The play began with Nurkic getting a clean block on Mejri. Because of the position of the two players, Nurkic’s arm was angled as such that after the block it came clean through to rest on Mejri’s shoulder. Mejri turned, and the whole thing became a tangle of arms and elbows.

Neither Mejri or Nurkic took kindly to that, so the two squared off. Nurkic gave Mejri an ineffectual little push, while Portland’s Evan Turner jumped in to hold Mejri back. The Mavericks center promptly flopped all the way to the ground, inexplicably grabbing his face.

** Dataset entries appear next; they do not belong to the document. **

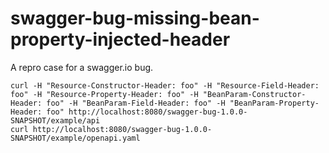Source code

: # swagger-bug-missing-bean-property-injected-header

A repro case for a swagger.io bug.

```shell
curl -H "Resource-Constructor-Header: foo" -H "Resource-Field-Header: foo" -H "Resource-Property-Header: foo" -H "BeanParam-Constructor-Header: foo" -H "BeanParam-Field-Header: foo" -H "BeanParam-Property-Header: foo" http://localhost:8080/swagger-bug-1.0.0-SNAPSHOT/example/api
curl http://localhost:8080/swagger-bug-1.0.0-SNAPSHOT/example/openapi.yaml
```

It was Premier League-level flopping from Mejri, just top notch stuff.

Via NBC Sports Northwest:

After the game, Turner told media that Mejri threatened to come get the Blazers.

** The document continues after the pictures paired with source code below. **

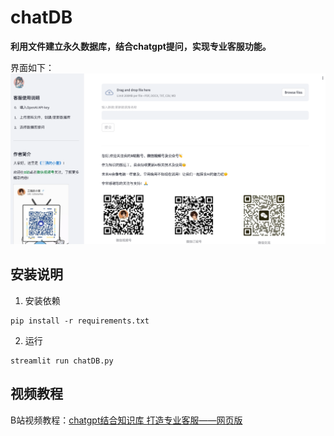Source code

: # chatDB
**利用文件建立永久数据库，结合chatgpt提问，实现专业客服功能。**

界面如下：
![girl](./image/jiemian.png)

## 安装说明

1. 安装依赖
```commandline
pip install -r requirements.txt
```

2. 运行
```commandline
streamlit run chatDB.py
```

## 视频教程
B站视频教程：[chatgpt结合知识库 打造专业客服——网页版](https://www.bilibili.com/video/BV12u4y1X7Rg)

“He’s like ‘I’ll come to the locker room!'” said Turner. “Out of a 225 lb. dude [Turner] a 275 lb. dude [Nurkic] and a 7-footer [Mejri] who hit the ground?”

Portland’s CJ McCollum didn’t seem too impressed with the threat.

“If they really want to fight, they know where to find people,” said McCollum.

Much like any arena, the visiting locker room is just down the hall from the home squad at Moda Center, so it would have been easy for Mejri to get to. Nothing happened, so it turned out as an empty threat.

Meanwhile, Turner was assessed a technical foul for the tussle — presumably for “pushing” Mejri. There was notable tension the rest of the game between Mejri, Nurkic, and the crowd at Moda Center, but nothing else of consequence happened.